Monday, March 7, 2011

Smile, Though Your Taco Is Breaking


You know the way some people have religious food apparitions, like they see Jesuses in their toast? Well, I see smiles in my tacos. Except it's not an apparition - they are totally there!!! Would you look at it, grinning away in all its cholesterol-raising enticingness, ready to shatter the second your teeth touch it. And that smell? That, my friends, is eau de Sunday night; it's a melty, cheesy, spicy scent, with top notes of squidgyness, middle notes of inelegant messiness and base notes of one-last-bold-meal-before-the-weekend-is-over. Tacos are really a way of making nachos into a legitimate meal. Nowt wrong with that, I say. It is, in fact, to be embraced. I do love a good tex-mex mash-up; it's all very DIY, dive right in, leave your table manners at the door-type food. I do, however, realise that Mexican cuisine has been hijacked by people like the folks at Old El Paso, and that my understanding of it is incredibly limited, which is why Thomasina Miers' Mexican Food Made Simple is on my increasingly lengthy cookbook wishlist. At least I have the decency to avoid packets of suspicious powdered substances that claim to spice things up authentically - the ingredients lists on those things give me the heebie jeebies. In fairness, since I was having Mr and Mrs Newlywed over for a Sunday night nosh-up, I could hardly go opening packets and sprinkling things with numbers in them on their food, now could I? Only the freshest would do.



Eking as many food miles (I'm trying to give the expression a new, more positive meaning, for no particular reason other than belligerence) as possible out of my latest Jamie magazine, I actually resorted to cooking the kiddies' meal in the current issue. Before I actually noticed that it was a teach-your-children thingy, I looked at it and thought "Oh look now, there's a nice simple taco recipe, sure won't that be nice for a hearty mess of a Sunday night meal".

And then I saw:
Do you think that put me off? Nope. I don't have sufficient levels of shame to either be put off by or hide the fact that I use recipes designed to teach small people how to cook. I love their back-to-basics simplicity, and also find that they make a good starting point for putting your own stamp on dish, if not quite a blank canvas then a very bare one. 

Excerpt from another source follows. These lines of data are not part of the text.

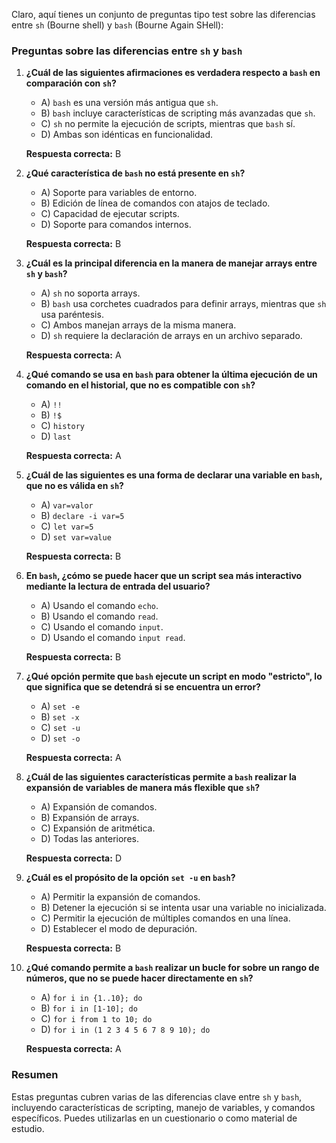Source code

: Claro, aquí tienes un conjunto de preguntas tipo test sobre las diferencias entre `sh` (Bourne shell) y `bash` (Bourne Again SHell):

### Preguntas sobre las diferencias entre `sh` y `bash`

1. **¿Cuál de las siguientes afirmaciones es verdadera respecto a `bash` en comparación con `sh`?**
   - A) `bash` es una versión más antigua que `sh`.
   - B) `bash` incluye características de scripting más avanzadas que `sh`.
   - C) `sh` no permite la ejecución de scripts, mientras que `bash` sí.
   - D) Ambas son idénticas en funcionalidad.

   **Respuesta correcta:** B

2. **¿Qué característica de `bash` no está presente en `sh`?**
   - A) Soporte para variables de entorno.
   - B) Edición de línea de comandos con atajos de teclado.
   - C) Capacidad de ejecutar scripts.
   - D) Soporte para comandos internos.

   **Respuesta correcta:** B

3. **¿Cuál es la principal diferencia en la manera de manejar arrays entre `sh` y `bash`?**
   - A) `sh` no soporta arrays.
   - B) `bash` usa corchetes cuadrados para definir arrays, mientras que `sh` usa paréntesis.
   - C) Ambos manejan arrays de la misma manera.
   - D) `sh` requiere la declaración de arrays en un archivo separado.

   **Respuesta correcta:** A

4. **¿Qué comando se usa en `bash` para obtener la última ejecución de un comando en el historial, que no es compatible con `sh`?**
   - A) `!!`
   - B) `!$`
   - C) `history`
   - D) `last`

   **Respuesta correcta:** A

5. **¿Cuál de las siguientes es una forma de declarar una variable en `bash`, que no es válida en `sh`?**
   - A) `var=valor`
   - B) `declare -i var=5`
   - C) `let var=5`
   - D) `set var=value`

   **Respuesta correcta:** B

6. **En `bash`, ¿cómo se puede hacer que un script sea más interactivo mediante la lectura de entrada del usuario?**
   - A) Usando el comando `echo`.
   - B) Usando el comando `read`.
   - C) Usando el comando `input`.
   - D) Usando el comando `input read`.

   **Respuesta correcta:** B

7. **¿Qué opción permite que `bash` ejecute un script en modo "estricto", lo que significa que se detendrá si se encuentra un error?**
   - A) `set -e`
   - B) `set -x`
   - C) `set -u`
   - D) `set -o`

   **Respuesta correcta:** A

8. **¿Cuál de las siguientes características permite a `bash` realizar la expansión de variables de manera más flexible que `sh`?**
   - A) Expansión de comandos.
   - B) Expansión de arrays.
   - C) Expansión de aritmética.
   - D) Todas las anteriores.

   **Respuesta correcta:** D

9. **¿Cuál es el propósito de la opción `set -u` en `bash`?**
   - A) Permitir la expansión de comandos.
   - B) Detener la ejecución si se intenta usar una variable no inicializada.
   - C) Permitir la ejecución de múltiples comandos en una línea.
   - D) Establecer el modo de depuración.

   **Respuesta correcta:** B

10. **¿Qué comando permite a `bash` realizar un bucle for sobre un rango de números, que no se puede hacer directamente en `sh`?**
    - A) `for i in {1..10}; do`
    - B) `for i in [1-10]; do`
    - C) `for i from 1 to 10; do`
    - D) `for i in (1 2 3 4 5 6 7 8 9 10); do`

    **Respuesta correcta:** A

### Resumen

Estas preguntas cubren varias de las diferencias clave entre `sh` y `bash`, incluyendo características de scripting, manejo de variables, y comandos específicos. Puedes utilizarlas en un cuestionario o como material de estudio.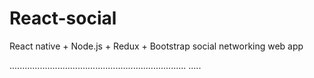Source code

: # React-social
React native + Node.js + Redux + Bootstrap social networking web app

......................................................................
.....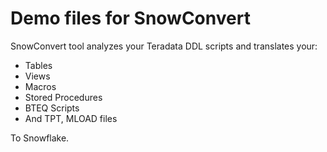 # Demo files for SnowConvert

SnowConvert tool analyzes your Teradata DDL scripts and translates your:
* Tables
* Views
* Macros
* Stored Procedures
* BTEQ Scripts
* And TPT, MLOAD files

To Snowflake.

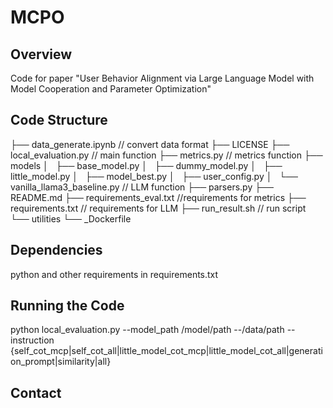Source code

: # MCPO
## Overview

Code for paper "User Behavior Alignment via Large Language Model with Model Cooperation and Parameter Optimization"

## Code Structure

├── data_generate.ipynb // convert data format
├── LICENSE
├── local_evaluation.py  // main function
├── metrics.py  // metrics function
├── models
│   ├── base_model.py
│   ├── dummy_model.py
│   ├── little_model.py
│   ├── model_best.py
│   ├── user_config.py
│   └── vanilla_llama3_baseline.py // LLM function
├── parsers.py
├── README.md
├── requirements_eval.txt  //requirements for metrics
├── requirements.txt // requirements for LLM
├── run_result.sh // run script
└── utilities
    └── _Dockerfile

## Dependencies

python and other requirements in requirements.txt

## Running the Code

python local_evaluation.py --model_path /model/path --/data/path  --instruction {self_cot_mcp|self_cot_all|little_model_cot_mcp|little_model_cot_all|generation_prompt|similarity|all}

## Contact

And so to the pan; tacos may not be a macrobiotic concoction of antioxidants and superfoods and all that jazz, but I really do think that if you use fresh ingredients and cook from scratch when making any dish, then you are not doing yourself any major harm. Crunchy peppers and a roundy brown tear-creating onion? Ah they're hardly carcinogenic, calorie-laden nasties, now, are they.

What helps prevent this dish descend into complete lardass territory is keeping it fairly minimal on the olive oil front. This is made mostly possible by this wonderful non-stick pan, which is, in fact a Jamie Oliver pan for Tefal - not that I'm out to promote anyone who I don't really think needs it, but, to be fair, this is a wonderful piece of kitchen equipment. I'm also told that there's a great deal on them in the Kildare Village outlets. 

Instead of a lil-packet-o-evil, I get my spice on by going to the source: after the veggies have softened up a little, in with two chopped garlic cloves, a pinch of paprika and one and a half teaspoons of cumin for about two minutes. 

500g minced beef and 250ml beef stock for added flay-va.

Eagle-eyed cherries among you may notice the change of pan. The recipe required one with a lid, but Einstein Eats A Lot here didn't read to the end of the recipe and used one without a lid. In a move of  uncharacteristic compliance, I braved the extra washing up and changed pots. Well, it needed 45 minutes cooking time and I didn't want the juicyness evaporating entirely. 

Look at the layers and layers of smiley tacos, waiting to be crunched up! They got a good hot 5 minutes in the oven at 180 degrees. 

While the beef was busy making itself amazing in the pan, I got grating and mashing and chopping. Jamie's recipes for salsa and guacamole are thoroughly wussy, being, as they are, minus chillies. There were no small people to be fed, so I gleefully mashed a green chilli in with the guac and a red one got chopped into the salsa. They both got douses and dollops of lime juice and coriander. I went along with his plan to have creme fraiche in the guac, but swapped spring onions for a red onion in the salsa. I grated away at the cheese and chopped up iceberg lettuce to max up the layers. 

At LAST! The beef is ready to join the party. It went into two bowls to guarantee equal divide-uppage and non-hogging. 

Guess who ate the most tacos? Like, we weren't counting or anything, but I'd swear I have a twinge in my elbow from all that stretching.